Comparing of query formulation methods with different query budgets

Figure 4 shows the curves in terms of \(F_1\) measure on the testing set. It indicates that our proposed two methods outperform the TextRank method, which achieves the best performance among all baselines, for all conditions. When issuing one or two queries, the baseline methods are similar to the Simple method, but are much worse than the Hybrid method. This indicates that although keyword extraction is useful in selecting important words, the other words, such as stop words, are useful if considering their ordering in our task.
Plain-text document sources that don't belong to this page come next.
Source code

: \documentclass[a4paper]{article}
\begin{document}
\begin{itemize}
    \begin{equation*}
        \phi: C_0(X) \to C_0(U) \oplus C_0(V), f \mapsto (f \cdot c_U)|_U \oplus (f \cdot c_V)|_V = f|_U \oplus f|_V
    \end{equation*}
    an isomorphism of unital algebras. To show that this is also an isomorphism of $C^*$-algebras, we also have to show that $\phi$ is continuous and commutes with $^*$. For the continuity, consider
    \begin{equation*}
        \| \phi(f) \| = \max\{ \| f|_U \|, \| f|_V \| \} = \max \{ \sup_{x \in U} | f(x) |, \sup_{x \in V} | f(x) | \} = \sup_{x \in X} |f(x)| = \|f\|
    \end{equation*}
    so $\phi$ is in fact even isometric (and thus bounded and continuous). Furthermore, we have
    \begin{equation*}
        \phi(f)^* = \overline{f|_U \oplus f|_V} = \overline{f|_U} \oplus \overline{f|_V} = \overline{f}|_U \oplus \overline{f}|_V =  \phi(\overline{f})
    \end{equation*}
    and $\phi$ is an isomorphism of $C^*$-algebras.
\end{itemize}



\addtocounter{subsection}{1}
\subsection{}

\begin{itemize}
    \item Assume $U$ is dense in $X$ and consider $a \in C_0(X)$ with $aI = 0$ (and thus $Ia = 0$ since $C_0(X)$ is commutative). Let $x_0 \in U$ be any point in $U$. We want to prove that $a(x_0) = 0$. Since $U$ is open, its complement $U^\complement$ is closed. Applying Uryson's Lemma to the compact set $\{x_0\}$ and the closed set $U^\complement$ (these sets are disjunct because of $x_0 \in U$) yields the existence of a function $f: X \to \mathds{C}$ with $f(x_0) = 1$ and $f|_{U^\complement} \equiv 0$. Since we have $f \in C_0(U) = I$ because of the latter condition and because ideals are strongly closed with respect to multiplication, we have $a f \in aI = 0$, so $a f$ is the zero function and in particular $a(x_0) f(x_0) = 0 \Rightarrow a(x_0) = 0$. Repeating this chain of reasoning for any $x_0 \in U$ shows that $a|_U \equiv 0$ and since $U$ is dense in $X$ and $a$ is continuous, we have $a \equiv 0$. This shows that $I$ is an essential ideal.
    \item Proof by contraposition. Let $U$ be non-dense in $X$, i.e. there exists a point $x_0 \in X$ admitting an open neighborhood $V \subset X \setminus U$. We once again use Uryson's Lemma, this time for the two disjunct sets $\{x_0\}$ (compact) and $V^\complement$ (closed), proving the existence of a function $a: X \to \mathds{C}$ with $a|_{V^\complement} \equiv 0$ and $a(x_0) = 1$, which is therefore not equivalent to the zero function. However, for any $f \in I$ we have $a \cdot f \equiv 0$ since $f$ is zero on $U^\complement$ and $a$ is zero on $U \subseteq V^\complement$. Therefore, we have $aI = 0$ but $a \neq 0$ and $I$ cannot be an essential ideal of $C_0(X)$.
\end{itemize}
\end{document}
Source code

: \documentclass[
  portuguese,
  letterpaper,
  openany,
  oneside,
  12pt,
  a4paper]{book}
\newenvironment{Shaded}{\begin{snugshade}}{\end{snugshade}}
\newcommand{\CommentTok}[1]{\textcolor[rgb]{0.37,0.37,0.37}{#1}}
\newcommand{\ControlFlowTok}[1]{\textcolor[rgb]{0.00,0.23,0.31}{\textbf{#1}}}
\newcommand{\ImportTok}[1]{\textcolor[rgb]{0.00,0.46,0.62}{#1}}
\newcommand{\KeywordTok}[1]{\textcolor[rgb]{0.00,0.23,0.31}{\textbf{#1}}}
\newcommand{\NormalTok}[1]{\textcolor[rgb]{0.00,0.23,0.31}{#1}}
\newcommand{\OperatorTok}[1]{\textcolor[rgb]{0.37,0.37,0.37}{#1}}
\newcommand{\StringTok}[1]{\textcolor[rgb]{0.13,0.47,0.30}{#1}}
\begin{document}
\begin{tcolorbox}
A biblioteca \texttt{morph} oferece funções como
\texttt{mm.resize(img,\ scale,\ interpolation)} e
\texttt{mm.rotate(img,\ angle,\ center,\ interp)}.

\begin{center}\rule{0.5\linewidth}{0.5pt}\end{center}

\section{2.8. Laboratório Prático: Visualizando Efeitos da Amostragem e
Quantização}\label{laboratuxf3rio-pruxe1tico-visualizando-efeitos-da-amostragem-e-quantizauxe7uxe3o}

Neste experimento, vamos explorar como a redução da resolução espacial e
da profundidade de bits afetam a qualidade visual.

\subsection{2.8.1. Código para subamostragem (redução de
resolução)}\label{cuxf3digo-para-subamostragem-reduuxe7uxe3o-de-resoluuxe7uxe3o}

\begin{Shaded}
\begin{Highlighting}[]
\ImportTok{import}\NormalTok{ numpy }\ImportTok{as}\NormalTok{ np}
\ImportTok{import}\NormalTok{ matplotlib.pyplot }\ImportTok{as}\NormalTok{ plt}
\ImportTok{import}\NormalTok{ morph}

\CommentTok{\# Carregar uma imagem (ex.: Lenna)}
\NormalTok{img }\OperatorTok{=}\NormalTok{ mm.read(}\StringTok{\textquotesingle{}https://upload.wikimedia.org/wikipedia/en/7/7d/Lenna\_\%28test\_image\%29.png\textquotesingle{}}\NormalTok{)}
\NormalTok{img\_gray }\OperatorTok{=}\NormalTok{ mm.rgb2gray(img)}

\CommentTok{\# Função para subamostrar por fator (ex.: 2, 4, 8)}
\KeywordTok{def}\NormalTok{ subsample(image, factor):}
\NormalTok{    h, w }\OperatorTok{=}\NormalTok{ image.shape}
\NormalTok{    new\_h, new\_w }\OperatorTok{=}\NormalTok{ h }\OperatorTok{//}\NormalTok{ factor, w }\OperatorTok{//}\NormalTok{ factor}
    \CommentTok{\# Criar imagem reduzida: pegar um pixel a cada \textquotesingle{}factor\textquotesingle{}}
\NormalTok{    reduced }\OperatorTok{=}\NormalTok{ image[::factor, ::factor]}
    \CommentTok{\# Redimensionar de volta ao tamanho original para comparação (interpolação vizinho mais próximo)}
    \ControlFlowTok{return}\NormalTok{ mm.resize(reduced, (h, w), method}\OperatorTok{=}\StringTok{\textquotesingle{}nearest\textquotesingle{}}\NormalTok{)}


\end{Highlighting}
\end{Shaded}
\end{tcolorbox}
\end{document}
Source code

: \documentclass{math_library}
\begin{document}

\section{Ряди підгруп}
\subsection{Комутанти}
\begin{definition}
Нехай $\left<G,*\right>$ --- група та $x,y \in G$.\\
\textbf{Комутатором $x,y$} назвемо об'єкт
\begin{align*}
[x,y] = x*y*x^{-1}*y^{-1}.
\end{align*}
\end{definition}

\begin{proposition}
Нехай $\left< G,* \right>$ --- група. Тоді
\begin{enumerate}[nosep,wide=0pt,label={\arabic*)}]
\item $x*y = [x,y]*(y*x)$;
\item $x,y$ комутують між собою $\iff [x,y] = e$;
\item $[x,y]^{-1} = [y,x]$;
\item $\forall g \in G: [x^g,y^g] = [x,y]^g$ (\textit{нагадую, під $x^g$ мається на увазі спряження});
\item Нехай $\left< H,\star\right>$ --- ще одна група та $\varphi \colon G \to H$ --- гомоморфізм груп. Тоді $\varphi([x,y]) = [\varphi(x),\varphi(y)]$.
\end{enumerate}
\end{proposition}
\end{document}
The Hybrid method, which utilizes different query formulation strategies for title, body and others, dramatically improves the Simple method. It improves the \(F_1\) measure from 0.862 to 0.905 when all queries are used. More improvements are gained when the budget of queries is small. For example, if only one query is given as a budget, the Hybrid method improves the Simple method by 48.4 % (from 0.536 to 0.803) in \(F_1\). If the budget is two, the Hybrid method improves the Simple method by 40.7 %. If the budget is three, the Hybrid method improves the Simple method by 16.7 %. This indicates that the Hybrid method is the best among all methods in both effectiveness and efficiency.

5.4 Experiments on Result Aggregation

We conduct experiments to compare two aggregation methods, i.e., the Borda Count and the weighted Borda Count. We evalaute four methods: the first two are the Simple method with or without the weighted aggregation (denoted as Simple and Simple+Weight), and the other two are the Hybrid method with or without the weighted aggregation (denoted as Hybrid and Hybrid+Weight). Results are shown in Table 4, together with the performance of the competitor commercial app called Sight, without limitations of query budget.

Table 4 Comparison of methods in the effectiveness and efficiency of discovering the best URLs

The table indicates that the Simple+Weighted method dramatically improves the Simple method from 0.862 to 0.905. This indicates that the weighted Borda Count aggregation is effective to improve the Simple method. However, we could not observe any further improvement when applying the weighted aggregation to the Hybrid method. It can be explained by the Hybrid method well utilizing the attribute information in formulating queries with different strategies and in ordering those queries from title, body, and others. Thus, it has less room to improve compared to the Simple method.

Fig. 5
figure 5

Comparing of methods on query weighting with different query budgets

When we plot the performance curves with different query budgets for the four methods (see Fig. 5), we find that there is almost no difference between the Hybrid and the Hybrid+Weighted curves, whereas, the Hybrid curve is still above the Simple+Weighted curve until they meet when all queries are used. This indicates that the Hybrid method is so far the best way to utilize our screenshot representation and query formulation methods. As Table 4 shows, it also outperforms the commercial app Sight by 8 % in precision and 14 % in recall.

6 Conclusions and Future Work

In this paper, we propose a UniClip service that allows users to clip an article just by taking its screenshot. Given an article’s screenshot, UniClip tries to discover the exact same article from the Web and save the full article for users. Compared to existing solutions in industry, UniClip has advantages of taking notes effortlessly and independently from other apps. Experimental results showed that our proposed methods achieved 0.905 in terms of F1 measure, which outperforms the baseline methods.

In the future, we plan to expand from screenshot to photos. For example, a user takes a photo of a page from a magazine and tries to find the full article from the Web. We are also interested in designing new interaction ways to allow users to specify an area they are interested in within the photo. For example, a user can take a photo of some app icons and specify one with their finger. We will then try to search the app and the links to download it.